Change is possible. The Gospel is all about the power to change. If it were not so, the preaching of the transforming power of Jesus Christ would be in vain. Homosexuals must be helped to see that their condition is abnormal. Our Lord, while taking a strong stand against sin, reached out to sinners with understanding and compassion. The church can ill afford to do less. The Christian attempt to "love the sinner and hate the sin," as the church father Augustine put it, is often rebuffed because for our postmodern society there is no sin. Nevertheless, we must call it a sin and keep on loving the sinner. The Gospel of grace offers forgiveness (1 John 1:5-2:2) and the power to change. It also exercises redemptive discipline in cases of sexual disobedience, including homosexual acts.

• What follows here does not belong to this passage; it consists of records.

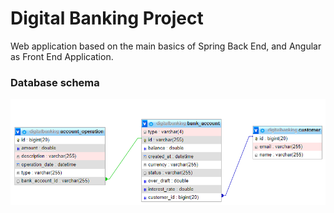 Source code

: # Digital Banking Project

Web application based on the main basics of Spring Back End, and Angular as Front End Application. 

### Database schema 

![](screenshots\database_schema.png) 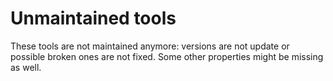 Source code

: # Unmaintained tools

These tools are not maintained anymore: versions are not update or possible broken ones are not fixed. Some other properties might be missing as well. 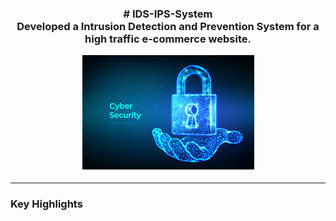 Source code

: 

<h3 align="center">
<b># IDS-IPS-System </b><br>Developed a Intrusion Detection and Prevention System for a high traffic e-commerce website.</b>

  <p align="center">
  <img src="test.png">
</p>
<hr>
<h3><u></u>Key Highlights</h3></U>
<ul type="circle>
<li>Intrusion Detection: Detects and alerts on potential threats.</li>
<li>Intrusion Prevention: Blocks attacks in real time based on detection rules.</li>
<li>Scalable: Can be deployed in small and large network environments.</li>
<li>Customizable: Supports custom rule sets for specific use cases.</li>
  </ul>
  
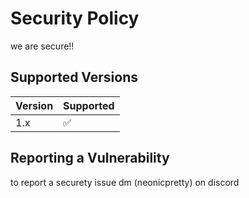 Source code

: # Security Policy
we are secure!!

## Supported Versions
| Version | Supported          |
| ------- | ------------------ |
| 1.x   | :white_check_mark: |


## Reporting a Vulnerability
to report a securety issue dm (neonicpretty) on discord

Homosexuals should be told there is forgiveness, liberation, and deliverance in Christ. Because of Christ our sin no longer defines who and what we are. As a forgiven sinner a homosexual belongs to a new community and has a new identity. "If anyone is in Christ," says Paul," he is a new creation; the old has gone, the new has come!" (2 Cor. 5:17). In Christ we can no longer see each other as people who are either idolaters or adulterers or homosexual offenders or thieves or drunkards. Paul says to the Corinthian church, this is "what some of you were. But now you are washed, you were sanctified, you were justified in the name of the Lord Jesus Christ and by the Spirit of God" (1 Cor. 6:11). As a Christian community, therefore, we should reach out to a homosexual with sympathy and understanding, encouraging him to seek a cure. This Christian community is not an abstraction. We associate with one another. We need one another. We are called to be an effective, loving, supportive, and caring communion of saints, where no one is left alone with his struggles. In such a community, we should be able to confess our sins to each other and pray for each other so that we may be healed (Jam. 5:16). There are also Christian organizations specializing in ministering to homosexuals. One of the better-known ones is Exodus International. This organization teaches that "freedom from homosexuality is possible through repentance and faith in Jesus Christ." None of these organizations promise a quick fix; they recognize that there is the possibility of ongoing temptation. It may well be a lifelong struggle, but God is faithful; He will not let His people be tempted beyond what they can bear. But when temptation comes, He will provide a way out that they can stand up under it (l Cor.10:13).